**Activity:**
Could you copy every line of the data that contains "seleccionamos"?

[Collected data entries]
________________________________________
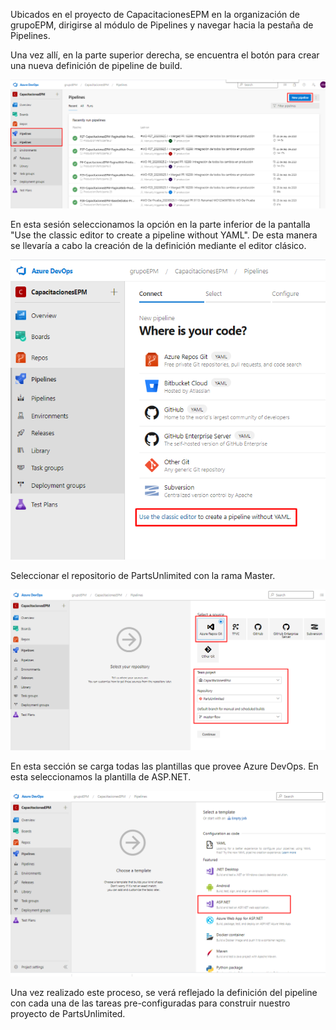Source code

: Ubicados en el proyecto de CapacitacionesEPM en la organización de grupoEPM, dirigirse al módulo de Pipelines y navegar hacia la pestaña de Pipelines.

Una vez allí, en la parte superior derecha, se encuentra el botón para crear una nueva definición de pipeline de build.

![opcion-crear-pipeline](img/opcion-creacion-pipeline.png)

En esta sesión seleccionamos la opción en la parte inferior de la pantalla "Use the classic editor to create a pipeline without YAML". De esta manera se llevaría a cabo la creación de la definición mediante el editor clásico.

![seleccionar-classic-editor](img/seleccionar-classic-editor.png)

Seleccionar el repositorio de PartsUnlimited con la rama Master.

![seleccionar-repositorio](img/seleccionar-repositorio.png)

En esta sección se carga todas las plantillas que provee Azure DevOps. En esta seleccionamos la plantilla de ASP.NET.

![seleccionar-plantilla](img/seleccionar-plantilla.png)

Una vez realizado este proceso, se verá reflejado la definición del pipeline con cada una de las tareas pre-configuradas para construir nuestro proyecto de PartsUnlimited.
________________________________________
**Task output:**
En esta sesión seleccionamos la opción en la parte inferior de la pantalla "Use the classic editor to create a pipeline without YAML". De esta manera se llevaría a cabo la creación de la definición mediante el editor clásico.
En esta sección se carga todas las plantillas que provee Azure DevOps. En esta seleccionamos la plantilla de ASP.NET.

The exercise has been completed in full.